From the records below, give the number of lines that include the word "search". Add no other words.

======== DATA FOR THIS TASK

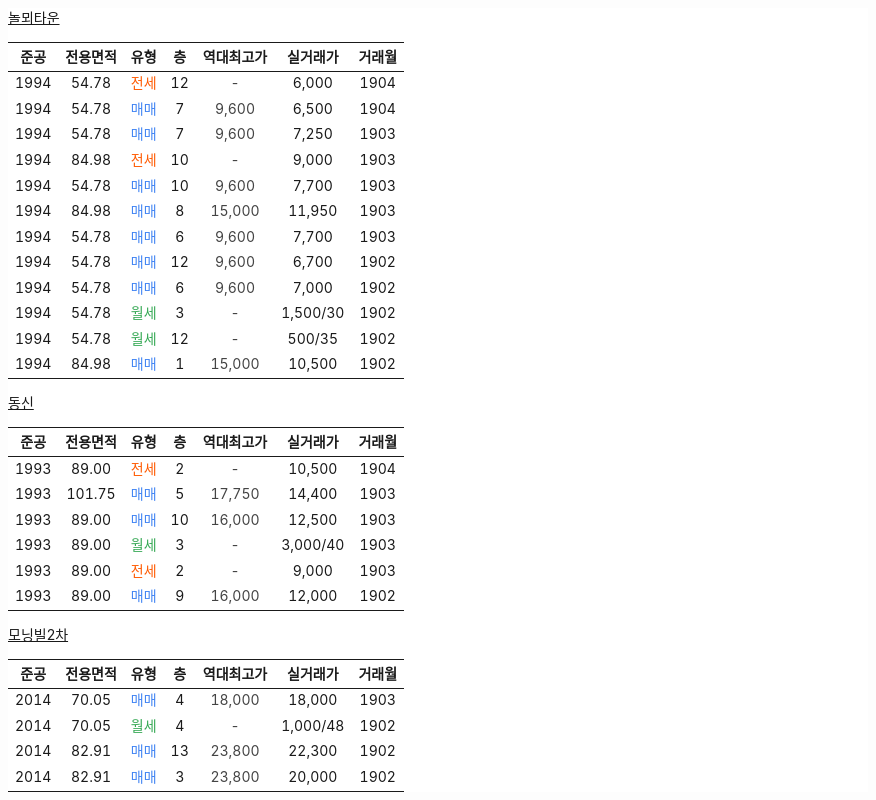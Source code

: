 [놀뫼타운](https://search.naver.com/search.naver?query=%EC%B6%A9%EC%B2%AD%EB%82%A8%EB%8F%84+%EB%85%BC%EC%82%B0%EC%8B%9C+%EB%82%B4%EB%8F%99+%EB%86%80%EB%AB%BC%ED%83%80%EC%9A%B4)

|준공|전용면적|유형|층|역대최고가|실거래가|거래월|
|:---:|:---:|:---:|:---:|:---:|:---:|:---:|
|1994|54.78|<span style="color:#ff5a00">전세</span>|12|<span style="color:#444444">-</span>|6,000|1904|
|1994|54.78|<span style="color:#4285f3">매매</span>|7|<span style="color:#444444">9,600</span>|6,500|1904|
|1994|54.78|<span style="color:#4285f3">매매</span>|7|<span style="color:#444444">9,600</span>|7,250|1903|
|1994|84.98|<span style="color:#ff5a00">전세</span>|10|<span style="color:#444444">-</span>|9,000|1903|
|1994|54.78|<span style="color:#4285f3">매매</span>|10|<span style="color:#444444">9,600</span>|7,700|1903|
|1994|84.98|<span style="color:#4285f3">매매</span>|8|<span style="color:#444444">15,000</span>|11,950|1903|
|1994|54.78|<span style="color:#4285f3">매매</span>|6|<span style="color:#444444">9,600</span>|7,700|1903|
|1994|54.78|<span style="color:#4285f3">매매</span>|12|<span style="color:#444444">9,600</span>|6,700|1902|
|1994|54.78|<span style="color:#4285f3">매매</span>|6|<span style="color:#444444">9,600</span>|7,000|1902|
|1994|54.78|<span style="color:#34a853">월세</span>|3|<span style="color:#444444">-</span>|1,500/30|1902|
|1994|54.78|<span style="color:#34a853">월세</span>|12|<span style="color:#444444">-</span>|500/35|1902|
|1994|84.98|<span style="color:#4285f3">매매</span>|1|<span style="color:#444444">15,000</span>|10,500|1902|

[동신](https://search.naver.com/search.naver?query=%EC%B6%A9%EC%B2%AD%EB%82%A8%EB%8F%84+%EB%85%BC%EC%82%B0%EC%8B%9C+%EB%82%B4%EB%8F%99+%EB%8F%99%EC%8B%A0)

|준공|전용면적|유형|층|역대최고가|실거래가|거래월|
|:---:|:---:|:---:|:---:|:---:|:---:|:---:|
|1993|89.00|<span style="color:#ff5a00">전세</span>|2|<span style="color:#444444">-</span>|10,500|1904|
|1993|101.75|<span style="color:#4285f3">매매</span>|5|<span style="color:#444444">17,750</span>|14,400|1903|
|1993|89.00|<span style="color:#4285f3">매매</span>|10|<span style="color:#444444">16,000</span>|12,500|1903|
|1993|89.00|<span style="color:#34a853">월세</span>|3|<span style="color:#444444">-</span>|3,000/40|1903|
|1993|89.00|<span style="color:#ff5a00">전세</span>|2|<span style="color:#444444">-</span>|9,000|1903|
|1993|89.00|<span style="color:#4285f3">매매</span>|9|<span style="color:#444444">16,000</span>|12,000|1902|

[모닝빌2차](https://search.naver.com/search.naver?query=%EC%B6%A9%EC%B2%AD%EB%82%A8%EB%8F%84+%EB%85%BC%EC%82%B0%EC%8B%9C+%EB%82%B4%EB%8F%99+%EB%AA%A8%EB%8B%9D%EB%B9%8C2%EC%B0%A8)

|준공|전용면적|유형|층|역대최고가|실거래가|거래월|
|:---:|:---:|:---:|:---:|:---:|:---:|:---:|
|2014|70.05|<span style="color:#4285f3">매매</span>|4|<span style="color:#444444">18,000</span>|18,000|1903|
|2014|70.05|<span style="color:#34a853">월세</span>|4|<span style="color:#444444">-</span>|1,000/48|1902|
|2014|82.91|<span style="color:#4285f3">매매</span>|13|<span style="color:#444444">23,800</span>|22,300|1902|
|2014|82.91|<span style="color:#4285f3">매매</span>|3|<span style="color:#444444">23,800</span>|20,000|1902|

================

TASK ANSWER: 3